__Requirement__: Word for word, set down every line of the entries below from the line with "questionable, this choice" to the line with "error and interneuron", including both, and no other line.

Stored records
+===+

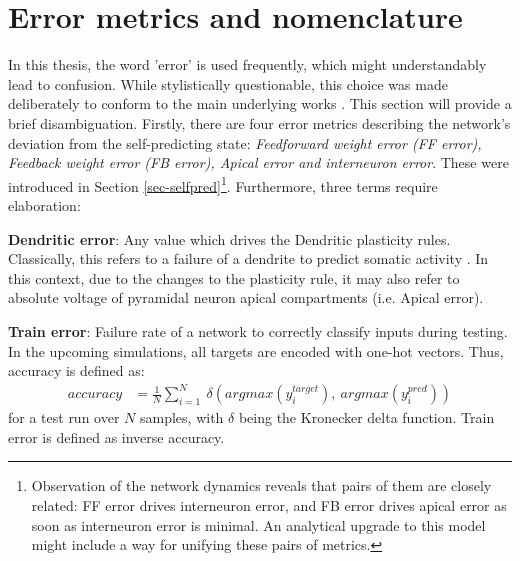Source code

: \section{Error metrics and nomenclature}

In this thesis, the word 'error' is used frequently, which might understandably lead to confusion. While stylistically
questionable, this choice was made deliberately to conform to the main underlying works
\citep{urbanczik2014learning,sacramento2018dendritic,whittington2019theories,Haider2021}. This section will provide a
brief disambiguation. Firstly, there are four error metrics describing the network's deviation from the self-predicting
state: \textit{Feedforward weight error (FF error), Feedback weight error (FB error), Apical error and interneuron
error}. These were introduced in Section \ref{sec-selfpred}\footnote{Observation of the network dynamics reveals that
pairs of them are closely related: FF error drives interneuron error, and FB error drives apical error as soon as
interneuron error is minimal. An analytical upgrade to this model might include a way for unifying these pairs of
metrics.}. Furthermore, three terms require elaboration:\newline

\textbf{Dendritic error}: Any value which drives the Dendritic plasticity rules. Classically, this refers to a failure
of a dendrite to predict somatic activity \citep{urbanczik2014learning}. In this context, due to the changes to the
plasticity rule, it may also refer to absolute voltage of pyramidal neuron apical compartments (i.e. Apical error).
\newline

\textbf{Train error}: Failure rate of a network to correctly classify inputs during testing. In the upcoming
simulations, all targets are encoded with one-hot vectors. Thus, accuracy is defined as:
\begin{align*}
  accuracy & = \frac{1}{N} \sum_{i=1}^N \  \delta \left(argmax(y^{target}_i),\ argmax(y^{pred}_i) \right)
\end{align*}
for a test run over $N$ samples, with $\delta$ being the Kronecker delta function. Train error is defined as inverse
accuracy.\newline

+===+

__Task result__:
questionable, this choice was made deliberately to conform to the main underlying works
\citep{urbanczik2014learning,sacramento2018dendritic,whittington2019theories,Haider2021}. This section will provide a
brief disambiguation. Firstly, there are four error metrics describing the network's deviation from the self-predicting
state: \textit{Feedforward weight error (FF error), Feedback weight error (FB error), Apical error and interneuron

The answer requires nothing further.